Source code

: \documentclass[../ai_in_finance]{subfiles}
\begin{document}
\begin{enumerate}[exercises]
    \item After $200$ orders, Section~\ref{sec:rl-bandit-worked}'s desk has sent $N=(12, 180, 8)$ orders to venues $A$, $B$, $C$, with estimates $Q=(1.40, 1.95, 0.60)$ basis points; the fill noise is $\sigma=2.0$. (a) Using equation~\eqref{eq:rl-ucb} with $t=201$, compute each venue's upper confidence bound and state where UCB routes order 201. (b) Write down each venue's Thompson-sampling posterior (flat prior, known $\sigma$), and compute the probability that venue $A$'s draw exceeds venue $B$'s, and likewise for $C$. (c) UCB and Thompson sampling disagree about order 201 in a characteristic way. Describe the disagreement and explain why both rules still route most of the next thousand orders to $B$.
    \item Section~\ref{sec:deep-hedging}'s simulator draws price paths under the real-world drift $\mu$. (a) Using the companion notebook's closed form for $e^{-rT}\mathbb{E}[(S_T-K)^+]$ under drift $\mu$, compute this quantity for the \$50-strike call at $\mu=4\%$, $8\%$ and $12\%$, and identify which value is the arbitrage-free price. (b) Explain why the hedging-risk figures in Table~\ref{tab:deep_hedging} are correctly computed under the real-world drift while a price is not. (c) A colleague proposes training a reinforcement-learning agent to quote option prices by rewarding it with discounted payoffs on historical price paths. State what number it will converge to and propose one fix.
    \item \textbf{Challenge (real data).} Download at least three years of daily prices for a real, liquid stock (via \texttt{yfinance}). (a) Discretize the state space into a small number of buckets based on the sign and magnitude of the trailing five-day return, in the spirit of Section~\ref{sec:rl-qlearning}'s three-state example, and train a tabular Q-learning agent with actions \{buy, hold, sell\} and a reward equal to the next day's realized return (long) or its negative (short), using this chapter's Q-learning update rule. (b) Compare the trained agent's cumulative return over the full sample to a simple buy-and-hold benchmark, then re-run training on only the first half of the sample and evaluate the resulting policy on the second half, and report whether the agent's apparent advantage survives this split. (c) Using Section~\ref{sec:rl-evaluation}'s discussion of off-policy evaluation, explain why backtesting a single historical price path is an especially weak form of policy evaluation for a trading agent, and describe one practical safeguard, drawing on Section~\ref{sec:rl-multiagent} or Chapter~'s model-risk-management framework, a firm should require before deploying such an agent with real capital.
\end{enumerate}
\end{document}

▶ [Task directions] Could you copy out every line in the listing where the word "enumerate" appears?

▶ [Response box]
\begin{enumerate}[exercises]
\end{enumerate}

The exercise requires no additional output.